Senin, 08 Februari 2010

SALIM SANG PELUKIS KITA

Salim dengan hasil karyanya diambil dari http://cemara6galeri.wordpress.com/collections/

Menemukan SALIM

Mengambil artikel dari LEA PAMUNGKAS

21-08-2008

"...Sering aku memikirkan Indonesia, dengan penuh kenangan dan kesedihan.

Biarlah Indonesia pada suatu saat kelak menemukan jalan
menuju impian kita, impian di Gedung Nasional Kenari"

Lebih dari 10 tahun, aku mendengar namanya. Salim. Seorang pelukis di belantara prestisius, Paris. Banyak orang membicarakan dengan mata penuh kekaguman. "...Seorang yang punya sikap," begitu rata-rata pendapat orang.

Dalam sebuah kesempatan tanpa sengaja, aku melihat karya lukisnya di sebuah rumah di Herengracht, Amsterdam. Karyanya dikoleksi oleh seorang budayawan terkenal Indonesia. Sedikit garis, bidang-bidang, dan warna-warna.

"Karya kubisme?" tanyaku saat itu pada seseorang. "Tidak, ini Salim."

Pikiranku mulai pontang-panting, saat seseorang meminta aku pergi untuk mewawancarai Salim. Dan waktunya makin dekat. Tak banyak referensi tentang dia kuperoleh lewat tulisan. Juga pembicaraan yang kukorek dari beberapa orang yang kusangka bisa bercerita banyak tentang dia, nyatanya tidak membuatku ‘makin kenal'.

Olehnya bayangan aku tentang dia mengembara sendirian. Selain dia pelukis, ‘punya sikap', lalu apalagi? Usianya 100 tahun, pada tahun 1919, ia berangkat ke Eropa. Masa awal remajanya, ia habiskan di Amsterdam, kemudian seterusnya secara resmi bermukim di Paris, dan banyak berkelana ke berbagai penjuru budaya Eropa.

Wow! Kepalaku sedikit tegang. Pertama adalah, dalam sepanjang hidupku aku belum pernahngobrol -apalagi mewawancarai-, seorang yang berusia 100 tahun. Sisanya adalah bagaimana ‘isi' seseorang yang telah melewati pasang surut zaman dan kebudayaan? Apa yang telah dialaminya? Pembicaraan apa yang menarik baginya?

Gelap.

Montparnasse
"Apartemennya penuh dengan burung yang dilepas begitu saja," tukas seorang rekan.

Baik, aku sudah memperoleh alamatnya.
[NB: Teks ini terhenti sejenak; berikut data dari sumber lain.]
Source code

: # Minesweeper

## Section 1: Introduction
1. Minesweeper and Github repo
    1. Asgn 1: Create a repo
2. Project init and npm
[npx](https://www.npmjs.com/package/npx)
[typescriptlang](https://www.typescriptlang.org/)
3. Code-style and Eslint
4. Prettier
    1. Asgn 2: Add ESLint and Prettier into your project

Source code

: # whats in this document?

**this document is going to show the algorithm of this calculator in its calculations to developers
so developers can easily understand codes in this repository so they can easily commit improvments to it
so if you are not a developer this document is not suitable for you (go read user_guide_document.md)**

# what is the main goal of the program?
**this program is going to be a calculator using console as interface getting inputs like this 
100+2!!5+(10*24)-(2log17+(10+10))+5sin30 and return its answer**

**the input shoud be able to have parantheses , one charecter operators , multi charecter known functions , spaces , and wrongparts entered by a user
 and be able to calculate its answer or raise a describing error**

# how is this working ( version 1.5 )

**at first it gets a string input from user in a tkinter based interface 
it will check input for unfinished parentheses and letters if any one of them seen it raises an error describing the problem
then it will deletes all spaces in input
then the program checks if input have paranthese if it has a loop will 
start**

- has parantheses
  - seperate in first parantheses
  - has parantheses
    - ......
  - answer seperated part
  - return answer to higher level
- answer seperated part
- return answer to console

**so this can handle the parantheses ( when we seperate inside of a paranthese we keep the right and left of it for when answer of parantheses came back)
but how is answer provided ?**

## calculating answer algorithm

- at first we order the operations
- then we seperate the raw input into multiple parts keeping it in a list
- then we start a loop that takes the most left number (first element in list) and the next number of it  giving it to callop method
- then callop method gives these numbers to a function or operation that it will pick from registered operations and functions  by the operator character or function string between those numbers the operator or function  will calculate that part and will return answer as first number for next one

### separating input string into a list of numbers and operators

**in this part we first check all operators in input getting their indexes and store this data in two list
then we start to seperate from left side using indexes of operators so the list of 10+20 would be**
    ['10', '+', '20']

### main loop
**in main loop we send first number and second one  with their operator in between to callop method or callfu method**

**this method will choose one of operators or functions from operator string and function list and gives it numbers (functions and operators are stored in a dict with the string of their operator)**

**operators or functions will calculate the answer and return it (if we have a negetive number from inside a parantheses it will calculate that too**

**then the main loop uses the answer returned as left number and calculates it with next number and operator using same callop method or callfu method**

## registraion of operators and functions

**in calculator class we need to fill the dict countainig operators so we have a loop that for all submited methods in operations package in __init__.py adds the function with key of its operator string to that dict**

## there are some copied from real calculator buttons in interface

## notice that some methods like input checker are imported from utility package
Sebuah apartemen di Neuilly sur Seine, kawasan Montparnasse, Paris.

Layaknya orang awak, jika seseorang menyebut Paris, maka yang berseliweran di kepalaku adalah rumah-rumah mode, wangi parfum, orang-orang yang lalu lalang dengan penampilan yang chic dan semerbak. Lalu cafe-cafe dengan bau hangat cappucino dan croisant, masakan khas Perancis di restaurant-restaurant berinterior khas.

Tapi lebih dari itu, adalah kehidupan kebudayaan di Paris. Selain Universitas Sorbonne, banyak budayawan dan seniman besar lahir di sini, atau memilih menetap, atau tak bisa tidak, jatuh cinta pada Paris.

Pelukis legendaris Belanda Vincent van Gogh pernah menetap cukup lama di Paris, kemudian pelukis Italia, Amadeo Modigliani. Juga bintang The Doors, Jim Morrison, dan penulis Irlandia pemenang hadiah nobel, Samuel Becket.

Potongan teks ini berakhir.